- PROBLEM -
Return every line in the entries below where the word "struct" shows up.

(Records contained in a dataset)
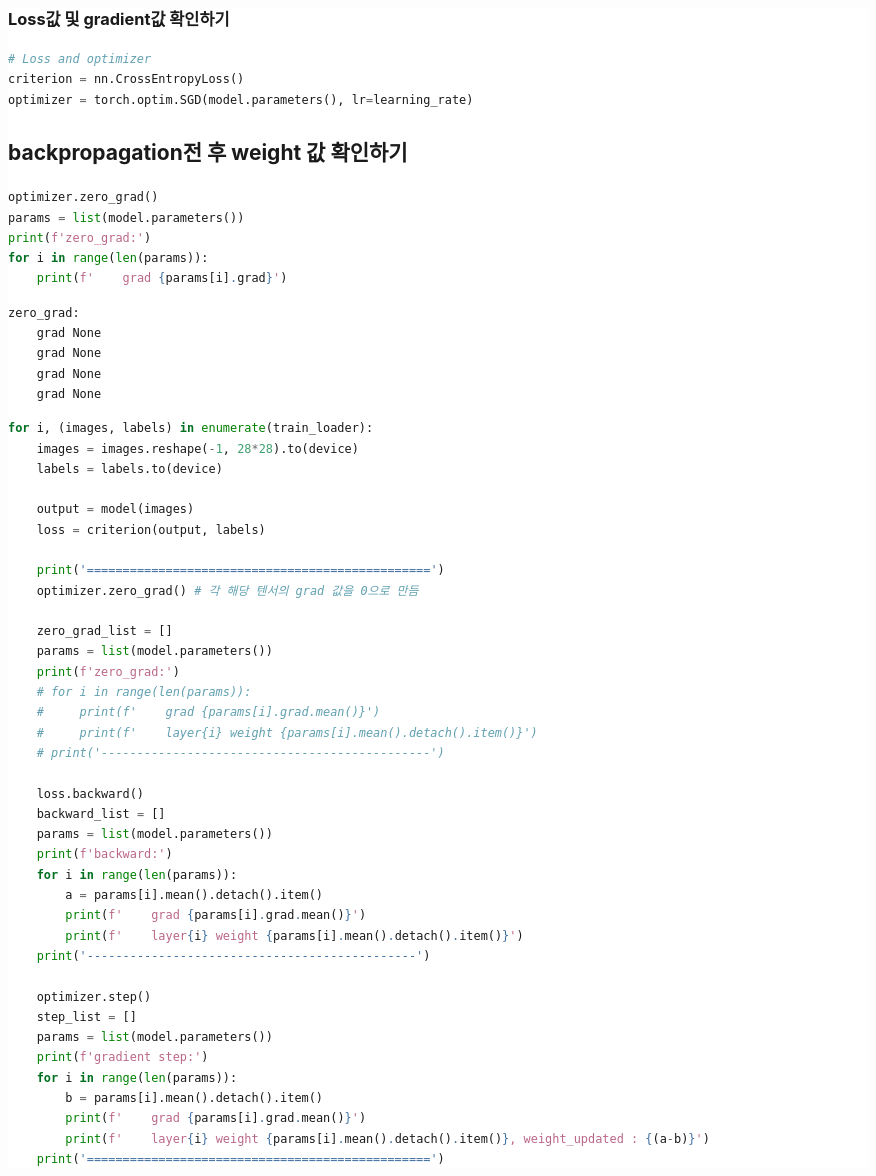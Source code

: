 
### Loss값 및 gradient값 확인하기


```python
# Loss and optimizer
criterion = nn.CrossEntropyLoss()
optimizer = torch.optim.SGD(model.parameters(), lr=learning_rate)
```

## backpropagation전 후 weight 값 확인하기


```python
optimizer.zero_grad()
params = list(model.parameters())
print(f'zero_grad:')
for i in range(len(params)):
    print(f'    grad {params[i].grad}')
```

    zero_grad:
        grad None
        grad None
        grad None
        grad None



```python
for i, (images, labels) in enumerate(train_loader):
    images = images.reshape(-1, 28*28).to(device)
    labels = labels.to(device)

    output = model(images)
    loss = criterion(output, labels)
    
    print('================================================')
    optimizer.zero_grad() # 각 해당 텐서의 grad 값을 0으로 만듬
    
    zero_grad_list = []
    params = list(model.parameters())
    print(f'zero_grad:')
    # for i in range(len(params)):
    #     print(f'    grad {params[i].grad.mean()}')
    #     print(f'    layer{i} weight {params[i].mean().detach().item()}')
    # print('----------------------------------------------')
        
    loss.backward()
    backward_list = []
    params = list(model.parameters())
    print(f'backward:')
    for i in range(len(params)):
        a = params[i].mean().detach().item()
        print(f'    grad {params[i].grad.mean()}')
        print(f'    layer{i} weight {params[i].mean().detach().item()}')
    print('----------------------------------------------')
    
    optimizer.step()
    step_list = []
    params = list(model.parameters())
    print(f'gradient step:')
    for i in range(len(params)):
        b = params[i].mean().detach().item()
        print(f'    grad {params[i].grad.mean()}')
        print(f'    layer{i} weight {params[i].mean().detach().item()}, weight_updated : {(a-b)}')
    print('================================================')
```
---
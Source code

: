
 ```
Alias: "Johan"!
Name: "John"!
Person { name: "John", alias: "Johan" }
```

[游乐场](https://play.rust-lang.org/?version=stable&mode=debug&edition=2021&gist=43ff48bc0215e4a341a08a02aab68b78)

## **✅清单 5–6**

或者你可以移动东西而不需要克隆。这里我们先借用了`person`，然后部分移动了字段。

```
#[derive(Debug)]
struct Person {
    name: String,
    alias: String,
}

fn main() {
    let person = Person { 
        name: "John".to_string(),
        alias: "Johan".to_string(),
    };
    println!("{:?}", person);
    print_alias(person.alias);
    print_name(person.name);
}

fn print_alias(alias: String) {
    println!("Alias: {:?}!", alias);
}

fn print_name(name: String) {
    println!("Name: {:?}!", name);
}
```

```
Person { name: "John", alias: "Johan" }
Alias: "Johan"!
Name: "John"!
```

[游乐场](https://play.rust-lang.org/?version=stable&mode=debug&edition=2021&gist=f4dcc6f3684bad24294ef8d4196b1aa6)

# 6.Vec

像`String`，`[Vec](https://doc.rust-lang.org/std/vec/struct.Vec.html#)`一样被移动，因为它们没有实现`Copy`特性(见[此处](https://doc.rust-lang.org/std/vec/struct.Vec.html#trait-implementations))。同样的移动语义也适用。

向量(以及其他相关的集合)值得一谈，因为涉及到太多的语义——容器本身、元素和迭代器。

- TASK RESULT -
struct Person {
像`String`，`[Vec](https://doc.rust-lang.org/std/vec/struct.Vec.html#)`一样被移动，因为它们没有实现`Copy`特性(见[此处](https://doc.rust-lang.org/std/vec/struct.Vec.html#trait-implementations))。同样的移动语义也适用。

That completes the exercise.